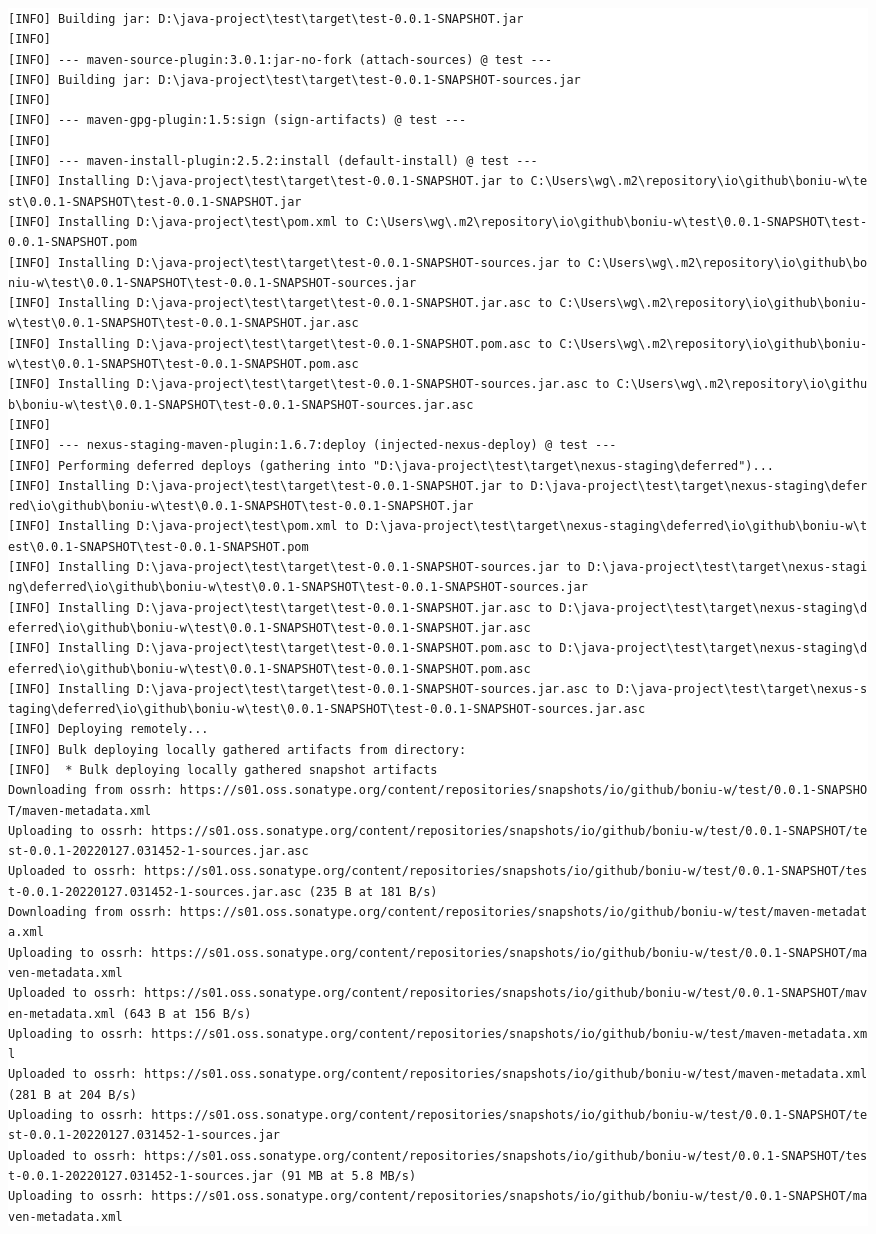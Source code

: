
 ```log
[INFO] Building jar: D:\java-project\test\target\test-0.0.1-SNAPSHOT.jar
[INFO] 
[INFO] --- maven-source-plugin:3.0.1:jar-no-fork (attach-sources) @ test ---
[INFO] Building jar: D:\java-project\test\target\test-0.0.1-SNAPSHOT-sources.jar
[INFO] 
[INFO] --- maven-gpg-plugin:1.5:sign (sign-artifacts) @ test ---
[INFO] 
[INFO] --- maven-install-plugin:2.5.2:install (default-install) @ test ---
[INFO] Installing D:\java-project\test\target\test-0.0.1-SNAPSHOT.jar to C:\Users\wg\.m2\repository\io\github\boniu-w\test\0.0.1-SNAPSHOT\test-0.0.1-SNAPSHOT.jar
[INFO] Installing D:\java-project\test\pom.xml to C:\Users\wg\.m2\repository\io\github\boniu-w\test\0.0.1-SNAPSHOT\test-0.0.1-SNAPSHOT.pom
[INFO] Installing D:\java-project\test\target\test-0.0.1-SNAPSHOT-sources.jar to C:\Users\wg\.m2\repository\io\github\boniu-w\test\0.0.1-SNAPSHOT\test-0.0.1-SNAPSHOT-sources.jar
[INFO] Installing D:\java-project\test\target\test-0.0.1-SNAPSHOT.jar.asc to C:\Users\wg\.m2\repository\io\github\boniu-w\test\0.0.1-SNAPSHOT\test-0.0.1-SNAPSHOT.jar.asc
[INFO] Installing D:\java-project\test\target\test-0.0.1-SNAPSHOT.pom.asc to C:\Users\wg\.m2\repository\io\github\boniu-w\test\0.0.1-SNAPSHOT\test-0.0.1-SNAPSHOT.pom.asc
[INFO] Installing D:\java-project\test\target\test-0.0.1-SNAPSHOT-sources.jar.asc to C:\Users\wg\.m2\repository\io\github\boniu-w\test\0.0.1-SNAPSHOT\test-0.0.1-SNAPSHOT-sources.jar.asc
[INFO] 
[INFO] --- nexus-staging-maven-plugin:1.6.7:deploy (injected-nexus-deploy) @ test ---
[INFO] Performing deferred deploys (gathering into "D:\java-project\test\target\nexus-staging\deferred")...
[INFO] Installing D:\java-project\test\target\test-0.0.1-SNAPSHOT.jar to D:\java-project\test\target\nexus-staging\deferred\io\github\boniu-w\test\0.0.1-SNAPSHOT\test-0.0.1-SNAPSHOT.jar
[INFO] Installing D:\java-project\test\pom.xml to D:\java-project\test\target\nexus-staging\deferred\io\github\boniu-w\test\0.0.1-SNAPSHOT\test-0.0.1-SNAPSHOT.pom
[INFO] Installing D:\java-project\test\target\test-0.0.1-SNAPSHOT-sources.jar to D:\java-project\test\target\nexus-staging\deferred\io\github\boniu-w\test\0.0.1-SNAPSHOT\test-0.0.1-SNAPSHOT-sources.jar
[INFO] Installing D:\java-project\test\target\test-0.0.1-SNAPSHOT.jar.asc to D:\java-project\test\target\nexus-staging\deferred\io\github\boniu-w\test\0.0.1-SNAPSHOT\test-0.0.1-SNAPSHOT.jar.asc
[INFO] Installing D:\java-project\test\target\test-0.0.1-SNAPSHOT.pom.asc to D:\java-project\test\target\nexus-staging\deferred\io\github\boniu-w\test\0.0.1-SNAPSHOT\test-0.0.1-SNAPSHOT.pom.asc
[INFO] Installing D:\java-project\test\target\test-0.0.1-SNAPSHOT-sources.jar.asc to D:\java-project\test\target\nexus-staging\deferred\io\github\boniu-w\test\0.0.1-SNAPSHOT\test-0.0.1-SNAPSHOT-sources.jar.asc
[INFO] Deploying remotely...
[INFO] Bulk deploying locally gathered artifacts from directory: 
[INFO]  * Bulk deploying locally gathered snapshot artifacts
Downloading from ossrh: https://s01.oss.sonatype.org/content/repositories/snapshots/io/github/boniu-w/test/0.0.1-SNAPSHOT/maven-metadata.xml
Uploading to ossrh: https://s01.oss.sonatype.org/content/repositories/snapshots/io/github/boniu-w/test/0.0.1-SNAPSHOT/test-0.0.1-20220127.031452-1-sources.jar.asc
Uploaded to ossrh: https://s01.oss.sonatype.org/content/repositories/snapshots/io/github/boniu-w/test/0.0.1-SNAPSHOT/test-0.0.1-20220127.031452-1-sources.jar.asc (235 B at 181 B/s)
Downloading from ossrh: https://s01.oss.sonatype.org/content/repositories/snapshots/io/github/boniu-w/test/maven-metadata.xml
Uploading to ossrh: https://s01.oss.sonatype.org/content/repositories/snapshots/io/github/boniu-w/test/0.0.1-SNAPSHOT/maven-metadata.xml
Uploaded to ossrh: https://s01.oss.sonatype.org/content/repositories/snapshots/io/github/boniu-w/test/0.0.1-SNAPSHOT/maven-metadata.xml (643 B at 156 B/s)
Uploading to ossrh: https://s01.oss.sonatype.org/content/repositories/snapshots/io/github/boniu-w/test/maven-metadata.xml
Uploaded to ossrh: https://s01.oss.sonatype.org/content/repositories/snapshots/io/github/boniu-w/test/maven-metadata.xml (281 B at 204 B/s)
Uploading to ossrh: https://s01.oss.sonatype.org/content/repositories/snapshots/io/github/boniu-w/test/0.0.1-SNAPSHOT/test-0.0.1-20220127.031452-1-sources.jar
Uploaded to ossrh: https://s01.oss.sonatype.org/content/repositories/snapshots/io/github/boniu-w/test/0.0.1-SNAPSHOT/test-0.0.1-20220127.031452-1-sources.jar (91 MB at 5.8 MB/s)
Uploading to ossrh: https://s01.oss.sonatype.org/content/repositories/snapshots/io/github/boniu-w/test/0.0.1-SNAPSHOT/maven-metadata.xml
```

Brief: Return to the listing above and set it down exactly, leaving out its pictures.

Task solution:
Source code

:
 ```log
[INFO] Building jar: D:\java-project\test\target\test-0.0.1-SNAPSHOT.jar
[INFO] 
[INFO] --- maven-source-plugin:3.0.1:jar-no-fork (attach-sources) @ test ---
[INFO] Building jar: D:\java-project\test\target\test-0.0.1-SNAPSHOT-sources.jar
[INFO] 
[INFO] --- maven-gpg-plugin:1.5:sign (sign-artifacts) @ test ---
[INFO] 
[INFO] --- maven-install-plugin:2.5.2:install (default-install) @ test ---
[INFO] Installing D:\java-project\test\target\test-0.0.1-SNAPSHOT.jar to C:\Users\wg\.m2\repository\io\github\boniu-w\test\0.0.1-SNAPSHOT\test-0.0.1-SNAPSHOT.jar
[INFO] Installing D:\java-project\test\pom.xml to C:\Users\wg\.m2\repository\io\github\boniu-w\test\0.0.1-SNAPSHOT\test-0.0.1-SNAPSHOT.pom
[INFO] Installing D:\java-project\test\target\test-0.0.1-SNAPSHOT-sources.jar to C:\Users\wg\.m2\repository\io\github\boniu-w\test\0.0.1-SNAPSHOT\test-0.0.1-SNAPSHOT-sources.jar
[INFO] Installing D:\java-project\test\target\test-0.0.1-SNAPSHOT.jar.asc to C:\Users\wg\.m2\repository\io\github\boniu-w\test\0.0.1-SNAPSHOT\test-0.0.1-SNAPSHOT.jar.asc
[INFO] Installing D:\java-project\test\target\test-0.0.1-SNAPSHOT.pom.asc to C:\Users\wg\.m2\repository\io\github\boniu-w\test\0.0.1-SNAPSHOT\test-0.0.1-SNAPSHOT.pom.asc
[INFO] Installing D:\java-project\test\target\test-0.0.1-SNAPSHOT-sources.jar.asc to C:\Users\wg\.m2\repository\io\github\boniu-w\test\0.0.1-SNAPSHOT\test-0.0.1-SNAPSHOT-sources.jar.asc
[INFO] 
[INFO] --- nexus-staging-maven-plugin:1.6.7:deploy (injected-nexus-deploy) @ test ---
[INFO] Performing deferred deploys (gathering into "D:\java-project\test\target\nexus-staging\deferred")...
[INFO] Installing D:\java-project\test\target\test-0.0.1-SNAPSHOT.jar to D:\java-project\test\target\nexus-staging\deferred\io\github\boniu-w\test\0.0.1-SNAPSHOT\test-0.0.1-SNAPSHOT.jar
[INFO] Installing D:\java-project\test\pom.xml to D:\java-project\test\target\nexus-staging\deferred\io\github\boniu-w\test\0.0.1-SNAPSHOT\test-0.0.1-SNAPSHOT.pom
[INFO] Installing D:\java-project\test\target\test-0.0.1-SNAPSHOT-sources.jar to D:\java-project\test\target\nexus-staging\deferred\io\github\boniu-w\test\0.0.1-SNAPSHOT\test-0.0.1-SNAPSHOT-sources.jar
[INFO] Installing D:\java-project\test\target\test-0.0.1-SNAPSHOT.jar.asc to D:\java-project\test\target\nexus-staging\deferred\io\github\boniu-w\test\0.0.1-SNAPSHOT\test-0.0.1-SNAPSHOT.jar.asc
[INFO] Installing D:\java-project\test\target\test-0.0.1-SNAPSHOT.pom.asc to D:\java-project\test\target\nexus-staging\deferred\io\github\boniu-w\test\0.0.1-SNAPSHOT\test-0.0.1-SNAPSHOT.pom.asc
[INFO] Installing D:\java-project\test\target\test-0.0.1-SNAPSHOT-sources.jar.asc to D:\java-project\test\target\nexus-staging\deferred\io\github\boniu-w\test\0.0.1-SNAPSHOT\test-0.0.1-SNAPSHOT-sources.jar.asc
[INFO] Deploying remotely...
[INFO] Bulk deploying locally gathered artifacts from directory: 
[INFO]  * Bulk deploying locally gathered snapshot artifacts
Downloading from ossrh: https://s01.oss.sonatype.org/content/repositories/snapshots/io/github/boniu-w/test/0.0.1-SNAPSHOT/maven-metadata.xml
Uploading to ossrh: https://s01.oss.sonatype.org/content/repositories/snapshots/io/github/boniu-w/test/0.0.1-SNAPSHOT/test-0.0.1-20220127.031452-1-sources.jar.asc
Uploaded to ossrh: https://s01.oss.sonatype.org/content/repositories/snapshots/io/github/boniu-w/test/0.0.1-SNAPSHOT/test-0.0.1-20220127.031452-1-sources.jar.asc (235 B at 181 B/s)
Downloading from ossrh: https://s01.oss.sonatype.org/content/repositories/snapshots/io/github/boniu-w/test/maven-metadata.xml
Uploading to ossrh: https://s01.oss.sonatype.org/content/repositories/snapshots/io/github/boniu-w/test/0.0.1-SNAPSHOT/maven-metadata.xml
Uploaded to ossrh: https://s01.oss.sonatype.org/content/repositories/snapshots/io/github/boniu-w/test/0.0.1-SNAPSHOT/maven-metadata.xml (643 B at 156 B/s)
Uploading to ossrh: https://s01.oss.sonatype.org/content/repositories/snapshots/io/github/boniu-w/test/maven-metadata.xml
Uploaded to ossrh: https://s01.oss.sonatype.org/content/repositories/snapshots/io/github/boniu-w/test/maven-metadata.xml (281 B at 204 B/s)
Uploading to ossrh: https://s01.oss.sonatype.org/content/repositories/snapshots/io/github/boniu-w/test/0.0.1-SNAPSHOT/test-0.0.1-20220127.031452-1-sources.jar
Uploaded to ossrh: https://s01.oss.sonatype.org/content/repositories/snapshots/io/github/boniu-w/test/0.0.1-SNAPSHOT/test-0.0.1-20220127.031452-1-sources.jar (91 MB at 5.8 MB/s)
Uploading to ossrh: https://s01.oss.sonatype.org/content/repositories/snapshots/io/github/boniu-w/test/0.0.1-SNAPSHOT/maven-metadata.xml
```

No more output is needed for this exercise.